Maybe it was, they still had one third of Donyetsk to take rather than one quarter.
And so, you know, just as you're saying, it's action and reaction and almost parity as far as the drones go and all that.
I mean, and the Russians have not been willing to, you know, really do.
a mass conscription and a full-scale invasion by as many extra hundred thousands of troops as it
would take to just win the war.
Well, that is prohibitively expensive.
So, like, the Ukrainians have been holding them off barely well for four years.
I don't know.
Yeah, that is a true statement.
In terms of the amount of territory, where the lines were a year ago and where they are now,
like I said, it is 600, 500, 400, 400 square kilometers per month,
minus those two months and now it's back going on.
So it is still moving to the West.
It's just not moving very fast, but it's coming at a...

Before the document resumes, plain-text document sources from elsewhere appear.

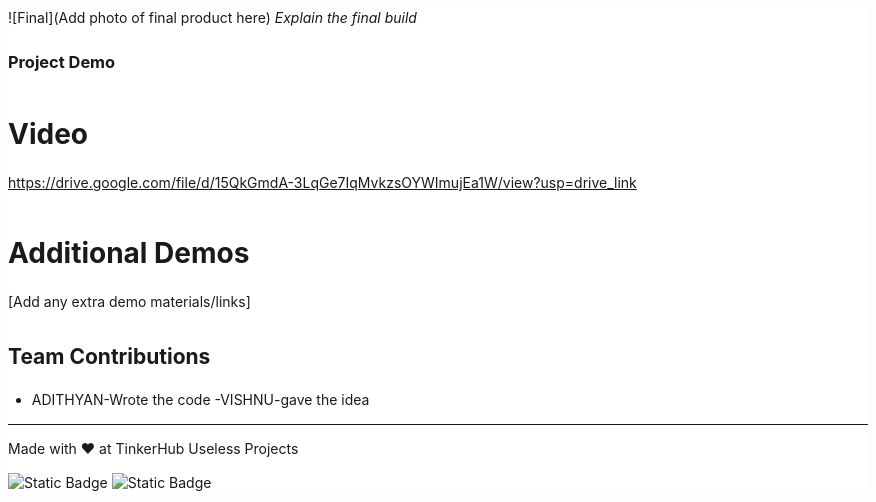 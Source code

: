 ![Final](Add photo of final product here)
*Explain the final build*

### Project Demo
# Video
https://drive.google.com/file/d/15QkGmdA-3LqGe7IqMvkzsOYWImujEa1W/view?usp=drive_link
# Additional Demos
[Add any extra demo materials/links]

## Team Contributions
- ADITHYAN-Wrote the code
-VISHNU-gave the idea

---
Made with ❤️ at TinkerHub Useless Projects 

![Static Badge](https://img.shields.io/badge/TinkerHub-24?color=%23000000&link=https%3A%2F%2Fwww.tinkerhub.org%2F)
![Static Badge](https://img.shields.io/badge/UselessProjects--25-25?link=https%3A%2F%2Fwww.tinkerhub.org%2Fevents%2FQ2Q1TQKX6Q%2FUseless%2520Projects)



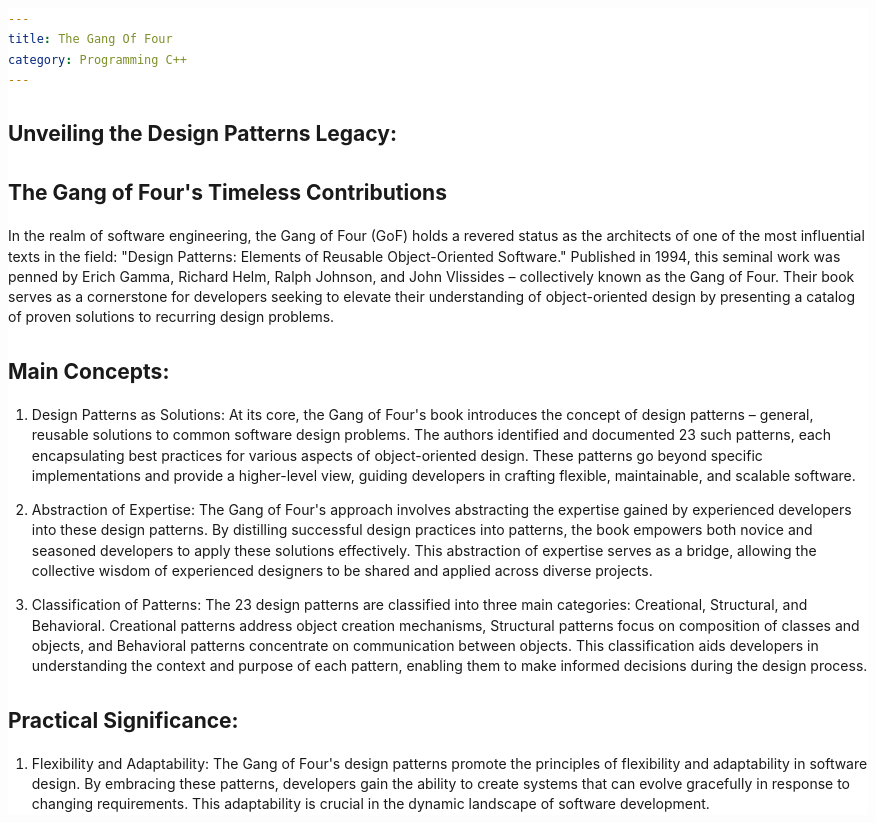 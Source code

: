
 ```yaml
---
title: The Gang Of Four 
category: Programming C++
---
```


## Unveiling the Design Patterns Legacy: 
## The Gang of Four's Timeless Contributions

In the realm of software engineering, the Gang of Four (GoF) holds a revered status as the architects of 
one of the most influential texts in the field: "Design Patterns: Elements of Reusable Object-Oriented Software." 
Published in 1994, this seminal work was penned by Erich Gamma, Richard Helm, Ralph Johnson, and John Vlissides – collectively known as the Gang of Four. 
Their book serves as a cornerstone for developers seeking to elevate their understanding of object-oriented design 
by presenting a catalog of proven solutions to recurring design problems.

## Main Concepts:

1. Design Patterns as Solutions:
At its core, the Gang of Four's book introduces the concept of design patterns – general, reusable solutions to common software design problems.
The authors identified and documented 23 such patterns, each encapsulating best practices for various aspects of object-oriented design.
These patterns go beyond specific implementations and provide a higher-level view, guiding developers in crafting flexible, maintainable, and scalable software.

3. Abstraction of Expertise:
The Gang of Four's approach involves abstracting the expertise gained by experienced developers into these design patterns.
By distilling successful design practices into patterns, the book empowers both novice and seasoned developers to apply these solutions effectively.
This abstraction of expertise serves as a bridge, allowing the collective wisdom of experienced designers to be shared and applied across diverse projects.

4. Classification of Patterns:
The 23 design patterns are classified into three main categories: Creational, Structural, and Behavioral.
Creational patterns address object creation mechanisms, Structural patterns focus on composition of classes and objects,
and Behavioral patterns concentrate on communication between objects. This classification aids developers in understanding the context and purpose of each pattern,
enabling them to make informed decisions during the design process.

## Practical Significance:

1. Flexibility and Adaptability:
The Gang of Four's design patterns promote the principles of flexibility and adaptability in software design.
By embracing these patterns, developers gain the ability to create systems that can evolve gracefully in response to changing requirements.
This adaptability is crucial in the dynamic landscape of software development.
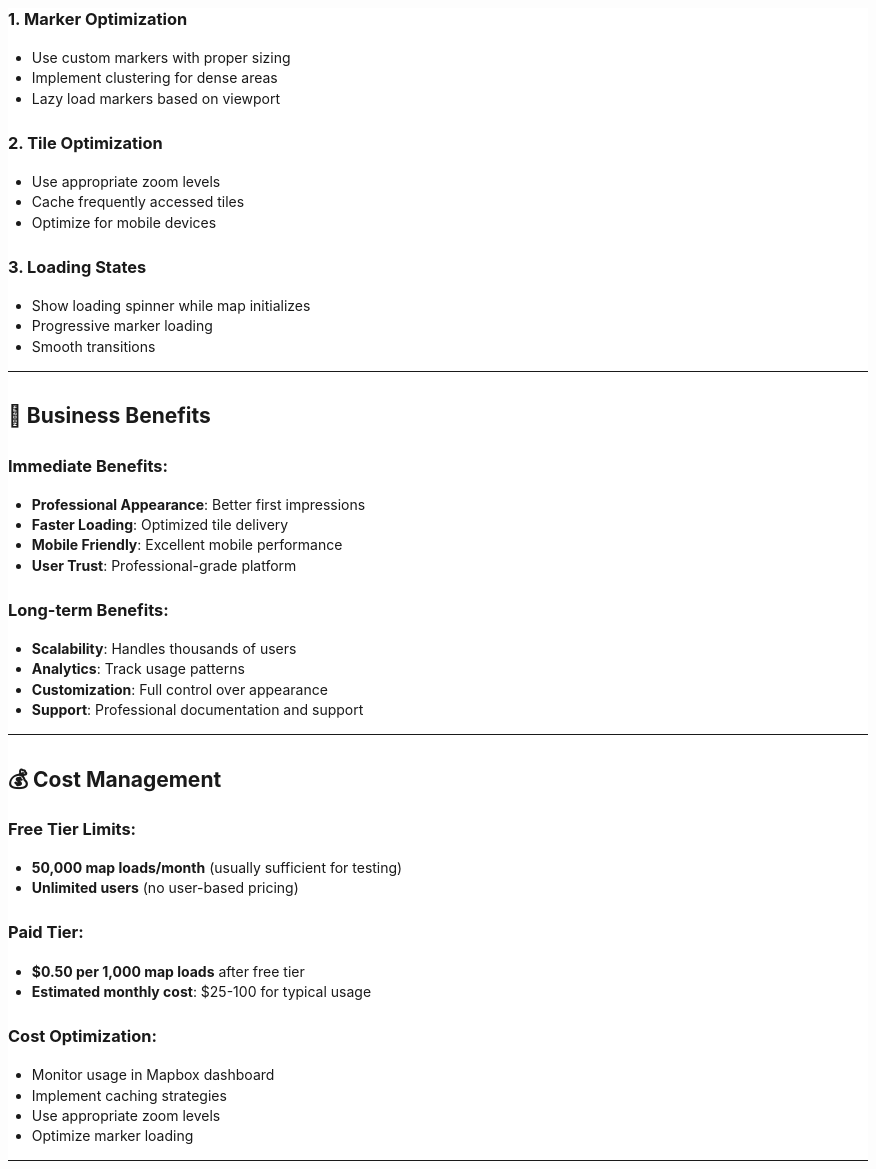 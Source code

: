 ### **1. Marker Optimization**
- Use custom markers with proper sizing
- Implement clustering for dense areas
- Lazy load markers based on viewport

### **2. Tile Optimization**
- Use appropriate zoom levels
- Cache frequently accessed tiles
- Optimize for mobile devices

### **3. Loading States**
- Show loading spinner while map initializes
- Progressive marker loading
- Smooth transitions

---

## 🎯 Business Benefits

### **Immediate Benefits:**
- **Professional Appearance**: Better first impressions
- **Faster Loading**: Optimized tile delivery
- **Mobile Friendly**: Excellent mobile performance
- **User Trust**: Professional-grade platform

### **Long-term Benefits:**
- **Scalability**: Handles thousands of users
- **Analytics**: Track usage patterns
- **Customization**: Full control over appearance
- **Support**: Professional documentation and support

---

## 💰 Cost Management

### **Free Tier Limits:**
- **50,000 map loads/month** (usually sufficient for testing)
- **Unlimited users** (no user-based pricing)

### **Paid Tier:**
- **$0.50 per 1,000 map loads** after free tier
- **Estimated monthly cost**: $25-100 for typical usage

### **Cost Optimization:**
- Monitor usage in Mapbox dashboard
- Implement caching strategies
- Use appropriate zoom levels
- Optimize marker loading

---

It's a profound cost in manpower, though, on the Ukraine
because the casualties are still just going through the roof.
And that's why they continue to have to force mobilize,
and they're literally bleeding themselves dry of men,
especially military age men to the front lines.
And so it's just sacrificing into this maw of death.
And the Russian side is content to just keep doing that
because that's been one of their objectives
is the demilitarization of the Ukraine side.
And apparently they're much more patient
than anybody in the West is.
And so even more than many in their country are
because they're grumbling about the slow pace of it.
That's why I said, even the Russians are getting mad.
And that means military as well as civilians, by the way.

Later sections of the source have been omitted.